The study population consisted of 143 patients qualified for LTx between 2004 and 2019. Analyzed medical records included results collected during the qualification process (eg, echocardiography parameters, right heart catherization [RHC]). There were 37.8% (n = 54) of patients with chronic obstructive pulmonary disease (COPD), 58.7% (n = 84) of patients with interstitial lung diseases (ILDs), and 3.5% (n = 5) of patients with combined pulmonary fibrosis and emphysema (CPFE). The inclusion criteria were ILDs, COPD or CPFE diagnosis, and the presence of RHC data preformed during qualification for LTx. The exclusion criteria were lack of RHC results and diagnosis of idiopathic pulmonary artery hypertension, pulmonary artery hypertension associated with connective tissue disease, cystic fibrosis, or bronchiectasis.
PH was detected among 60.1% (n = 86) of patients qualified for LTx. The prevalence of PH was 39% (n = 18) vs 76.19% (n = 64) in the COPD vs ILDs groups, respectively. Both ILDs and COPD patients presented with similar mean artery pulmonary pressure (36.3 ± 9.61 vs 34.78 ± 11.47 mm Hg; not statistically significant).
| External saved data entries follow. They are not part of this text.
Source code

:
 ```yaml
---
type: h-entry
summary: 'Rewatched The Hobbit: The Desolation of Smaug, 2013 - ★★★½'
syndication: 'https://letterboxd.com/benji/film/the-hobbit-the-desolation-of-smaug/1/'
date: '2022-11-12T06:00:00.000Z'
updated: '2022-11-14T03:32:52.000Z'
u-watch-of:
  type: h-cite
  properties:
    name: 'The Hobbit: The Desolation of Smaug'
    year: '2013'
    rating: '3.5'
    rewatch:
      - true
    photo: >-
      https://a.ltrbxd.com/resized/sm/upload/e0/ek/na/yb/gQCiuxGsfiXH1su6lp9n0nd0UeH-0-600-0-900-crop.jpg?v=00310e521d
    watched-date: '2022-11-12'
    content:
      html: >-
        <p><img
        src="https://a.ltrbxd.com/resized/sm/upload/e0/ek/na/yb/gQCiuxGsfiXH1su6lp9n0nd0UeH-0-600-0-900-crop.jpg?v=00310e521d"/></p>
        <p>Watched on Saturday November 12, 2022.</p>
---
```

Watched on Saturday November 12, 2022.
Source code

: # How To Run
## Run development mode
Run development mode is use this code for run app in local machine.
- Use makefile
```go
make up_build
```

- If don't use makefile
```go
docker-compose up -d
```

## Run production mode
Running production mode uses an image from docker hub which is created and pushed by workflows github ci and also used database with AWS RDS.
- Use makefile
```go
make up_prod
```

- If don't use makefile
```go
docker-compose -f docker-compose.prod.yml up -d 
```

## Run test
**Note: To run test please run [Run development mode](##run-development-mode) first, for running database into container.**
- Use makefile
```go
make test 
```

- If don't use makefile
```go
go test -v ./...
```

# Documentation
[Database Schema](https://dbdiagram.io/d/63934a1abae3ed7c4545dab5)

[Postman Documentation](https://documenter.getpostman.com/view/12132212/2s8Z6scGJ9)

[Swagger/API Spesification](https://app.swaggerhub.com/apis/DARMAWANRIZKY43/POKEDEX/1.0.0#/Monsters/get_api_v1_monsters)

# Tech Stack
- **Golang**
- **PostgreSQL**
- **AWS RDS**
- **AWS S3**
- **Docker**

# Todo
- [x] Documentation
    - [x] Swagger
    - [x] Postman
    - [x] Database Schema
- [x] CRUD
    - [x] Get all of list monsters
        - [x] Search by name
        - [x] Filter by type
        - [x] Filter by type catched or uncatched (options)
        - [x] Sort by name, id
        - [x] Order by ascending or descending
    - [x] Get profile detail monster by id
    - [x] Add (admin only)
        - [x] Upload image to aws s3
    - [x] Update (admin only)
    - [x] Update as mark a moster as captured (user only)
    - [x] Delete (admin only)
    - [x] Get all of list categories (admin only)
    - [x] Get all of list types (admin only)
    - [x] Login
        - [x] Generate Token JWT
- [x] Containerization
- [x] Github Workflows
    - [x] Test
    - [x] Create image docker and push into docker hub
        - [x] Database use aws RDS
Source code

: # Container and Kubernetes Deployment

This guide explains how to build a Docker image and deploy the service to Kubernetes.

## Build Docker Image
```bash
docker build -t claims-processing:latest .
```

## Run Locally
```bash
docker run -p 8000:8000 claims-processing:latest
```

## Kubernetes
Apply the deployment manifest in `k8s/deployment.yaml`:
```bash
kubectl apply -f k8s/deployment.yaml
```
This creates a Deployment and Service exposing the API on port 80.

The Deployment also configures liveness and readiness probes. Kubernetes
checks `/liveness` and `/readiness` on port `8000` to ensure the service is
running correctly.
Severe PH was more frequent in the ILDs group than in the COPD group (60.94% vs 38.89%).
PH is commonly diagnosed in patients with chronic lung diseases qualified for LTx and more often observed among patients qualified because of ILDs. It is important to assess the pulmonary pressure because of frequent occurrence of PH among patients referred for LTx.
继发性肺动脉高压(PH)是终末期肺部疾病的严重并发症,与不良预后相关。本研究的目的是评估符合肺移植(LTx)条件的患者中继发性PH的发生率和严重程度。
研究人群包括2004年至2019年间符合LTx条件的143例患者。分析的病历包括资格审查过程中收集的结果(如超声心动图参数、右心导管检查[RHC])。慢性阻塞性肺疾病(COPD)患者占37.8%(n = 54),间质性肺疾病(ILDs)患者占58.7%(n = 84),合并肺纤维化和肺气肿(CPFE)患者占3.5%(n = 5)。纳入标准为ILDs、COPD或CPFE诊断,以及LTx资格审查期间进行的RHC数据。排除标准为缺乏RHC结果以及特发性肺动脉高压、与结缔组织病相关的肺动脉高压、囊性纤维化或支气管扩张的诊断。
在符合LTx条件的患者中,60.1%(n = 86)检测到PH。COPD组和ILDs组的PH患病率分别为39%(n = 18)和76.19%(n = 64)。ILDs和COPD患者的平均肺动脉压相似(36.3±9.61 vs 34.78±11.47 mmHg;无统计学意义)。ILDs组重度PH比COPD组更常见(60.94% vs 38.89%)。
PH在符合LTx条件的慢性肺部疾病患者中普遍诊断,且在因ILDs符合条件的患者中更常观察到。由于转诊接受LTx的患者中PH发生率较高,因此评估肺动脉压很重要。